Programmable Delay Controller Allowing Frequency Synthesis and Arbitrary Binary Waveform Generation

Marek Peca∗, Michael Vacek, Vojtěch Michálek
Výzkumný a zkušební letecký ústav, a. s., Beranových 130, Praha – Letňany, Czech Republic
České vysoké učení technické v Praze, Břehová 7, 115 19 Praha 1, Czech Republic
∗e-mail: peca@vzlu.cz

Abstract—Design of a programmable delay controller (PDC) within an aerospace-compatible field-programmable gate array (FPGA) fabric is presented. Although PDC is a common digital block nowadays, the possibility to use it for low-jitter arbitrary frequency generation constrained only by minimum edge-to-edge time still seems to be uncovered. The novel idea of the developed PDC is seamless line delay switching at sampling frequencies corresponding to the generated output frequency, unleashing a possibility of arbitrary binary waveform (frequency) generation. The maximum frequency is constrained only by the FPGA fabric performance, and by idle delay of available multiplexers. Glitch-free operation with no unintentional edges is employed for proper PDC control signal switching. The overall output signal jitter is composed solely of the jitter of input signal and propagation jitter of the delay elements (∆τ_{max} = 4.1 ps RMS). Measured temperature drift of the PDC is ~ 30 ps K⁻¹. An ability of PDC to generate fractional frequency from the input has been demonstrated on a simplified, low-resolution variant, delivering 33.3 MHz out of 50 MHz input.

I. INTRODUCTION

Design of a programmable delay controller (PDC) within an aerospace-compatible, FLASH-based field-programmable gate array (FPGA) fabric will be presented. Although PDC is a common digital block nowadays, the possibility to use it for low-jitter arbitrary frequency generation still seems to be uncovered. The objective is to provide a versatile PDC block capable of generating arbitrary binary waveform constrained only by minimum achievable edge-to-edge switching time. The discussed PDC may be able to replace current building blocks such as direct digital synthesizer (DDS), phase-locked loop (PLL), micro phase stepper, or various modulators; all within purely digital circuit (FPGA, custom CMOS).
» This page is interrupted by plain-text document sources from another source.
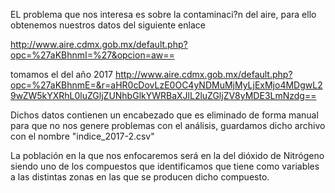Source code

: EL problema que nos interesa es sobre la contaminaci?n del aire, para ello 
obtenemos nuestros datos del siguiente enlace

http://www.aire.cdmx.gob.mx/default.php?opc=%27aKBhnmI=%27&opcion=aw==

tomamos el del año 2017 
http://www.aire.cdmx.gob.mx/default.php?opc=%27aKBhnmE=&r=aHR0cDovLzE0OC4yNDMuMjMyLjExMjo4MDgwL29wZW5kYXRhL0luZGljZUNhbGlkYWRBaXJlL2luZGljZV8yMDE3LmNzdg==

Dichos datos contienen un encabezado que es eliminado de forma manual para que no nos genere
problemas con el análisis, guardamos dicho archivo con el nombre "indice_2017-2.csv"

La población en la que nos enfocaremos será en la del dióxido de Nitrógeno
siendo uno de los compuestos que identificamos que tiene como variables a 
las distintas zonas en las que se producen dicho compuesto. 
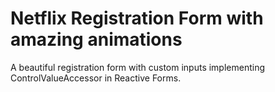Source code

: # Netflix Registration Form with amazing animations
A beautiful registration form with custom inputs implementing ControlValueAccessor in Reactive Forms.
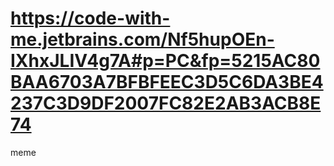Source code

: # https://code-with-me.jetbrains.com/Nf5hupOEn-IXhxJLIV4g7A#p=PC&fp=5215AC80BAA6703A7BFBFEEC3D5C6DA3BE4237C3D9DF2007FC82E2AB3ACB8E74
meme
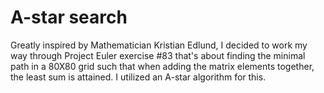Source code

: # A-star search
 
Greatly inspired by Mathematician Kristian Edlund, I decided to work my way through Project Euler exercise #83 that's about finding the minimal path in a 80X80 grid such that when adding the matrix elements together, the least sum is attained. I utilized an A-star algorithm for this.
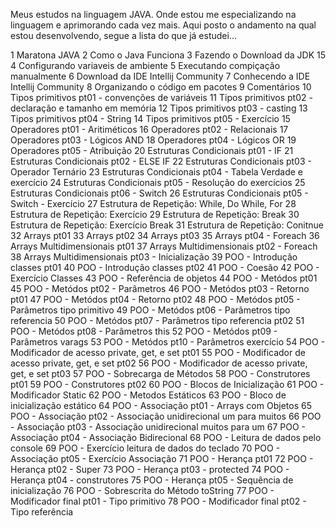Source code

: Meus estudos na linguagem JAVA.
Onde estou me especializando na linguagem e aprimorando cada vez mais.
Aqui posto o andamento na qual estou desenvolvendo, segue a lista do que já estudei...

1	Maratona JAVA
2	Como o Java Funciona
3	Fazendo o Download da JDK 15
4	Configurando variaveis de ambiente
5	Executando compiçação manualmente
6	Download da IDE Intellij Community
7	Conhecendo a IDE Intellij Community
8	Organizando o código em pacotes
9	Comentários
10	Tipos primitivos pt01 - convenções de variáveis
11	Tipos primitivos pt02 - declaração e tamanho em memória
12	Tipos primitivos pt03 - casting
13	Tipos primitivos pt04 - String
14	Tipos primitivos pt05 - Exercício
15	Operadores pt01 - Aritiméticos
16	Operadores pt02 - Relacionais
17	Operadores pt03 - Lógicos AND
18	Operadores pt04 - Lógicos OR
19	Operadores pt05 - Atribuição
20	Estruturas Condicionais pt01 - IF
21	Estruturas Condicionais pt02 - ELSE IF
22	Estruturas Condicionais pt03 - Operador Ternário
23	Estruturas Condicionais pt04 - Tabela Verdade e exercício
24	Estruturas Condicionais pt05 - Resolução do exercícios
25	Estruturas Condicionais pt06 - Switch
26	Estruturas Condicionais pt05 - Switch - Exercício
27	Estrutura de Repetição: While, Do While, For
28	Estrutura de Repetição: Exercício
29	Estrutura de Repetição: Break
30	Estrutura de Repetição: Exercício Break
31	Estrutura de Repetição: Conitnue
32	Arrays pt01
33	Arrays pt02
34	Arrays pt03
35	Arrays pt04 - Foreach
36	Arrays Multidimensionais pt01
37	Arrays Multidimensionais pt02 - Foreach
38	Arrays Multidimensionais pt03 - Inicialização
39	POO - Introdução classes pt01
40	POO - Introdução classes pt02
41	POO - Coesão
42	POO - Exercício Classes
43	POO - Referência de objetos
44	POO - Metódos pt01
45	POO - Metódos pt02 - Parâmetros
46	POO - Metódos pt03 - Retorno pt01
47	POO - Metódos pt04 - Retorno pt02
48	POO - Metódos pt05 - Parâmetros tipo primitivo
49	POO - Metódos pt06 - Parâmetros tipo referencia
50	POO - Metódos pt07 - Parâmetros tipo referencia pt02
51	POO - Metódos pt08 - Parâmetros this
52	POO - Metódos pt09 - Parâmetros varags
53	POO - Metódos pt10 - Parâmetros exercício
54	POO - Modificador de acesso private, get, e set pt01
55	POO - Modificador de acesso private, get, e set pt02
56	POO - Modificador de acesso private, get, e set pt03
57	POO - Sobrecarga de Métodos
58	POO - Construtores pt01
59	POO - Construtores pt02
60	POO - Blocos de Inicialização
61	POO - Modificador Static
62	POO - Metodos Estáticos
63	POO - Bloco de inicialização estático
64	POO - Associação pt01 - Arrays com Objetos
65	POO - Associação pt02 - Associação unidirecional um para muitos
66	POO - Associação pt03 - Associação unidirecional muitos para um 
67	POO - Associação pt04 - Associação Bidirecional
68	POO - Leitura de dados pelo console
69	POO - Exercício leitura de dados do teclado
70	POO - Associação pt05 - Exercício Associação
71	POO - Herança pt01
72	POO - Herança pt02 - Super
73	POO - Herança pt03 - protected
74	POO - Herança pt04 - construtores
75	POO - Herança pt05 - Sequência de inicialização 
76	POO - Sobrescrita do Método toString
77	POO - Modificador final pt01 - Tipo primitivo
78	POO - Modificador final pt02 - Tipo referência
Let us call the time interval between control signal changes (updates) the sampling period T_s, and let the time interval between the consecutive edges of output signal be called the output interval T_o. Current PDC designs [1], [2], [3], [4], [5], [6], [8] operate at T_s ≥ T_o. Fig. 1a. The key idea of our proposal is seamless PDC operation at T_s → T_o, Fig. 1b. Such a development unleashes following advantages:

- generation of arbitrary binary waveform constrained only by T_o ≥ T_s.
- generation of arbitrary frequency, constrained by f ≤ 1/T_o.
- under proper treatment, no edge will be created by the switching elements themselves; therefore, the overall jitter will be composed solely of the jitter of input signal and propagation jitter of the delay elements.

Design and implementation details of the PDC circuit are described. Performance figures, such as pass-through random jitter, achieved delay granularity, and temperature drift follow.

II. CIRCUIT DESIGN

A. Delay line design

This section describes design of the essential PDC component: a delay line. Typical PDC based on a digital circuitry consists of fixed-length delay elements (transmission lines, gates) composed into signal path by electronic switches (multiplexers). An input signal passes through the delay elements and multiplexers to the output. The multiplexers are switched by means of another digital control signal.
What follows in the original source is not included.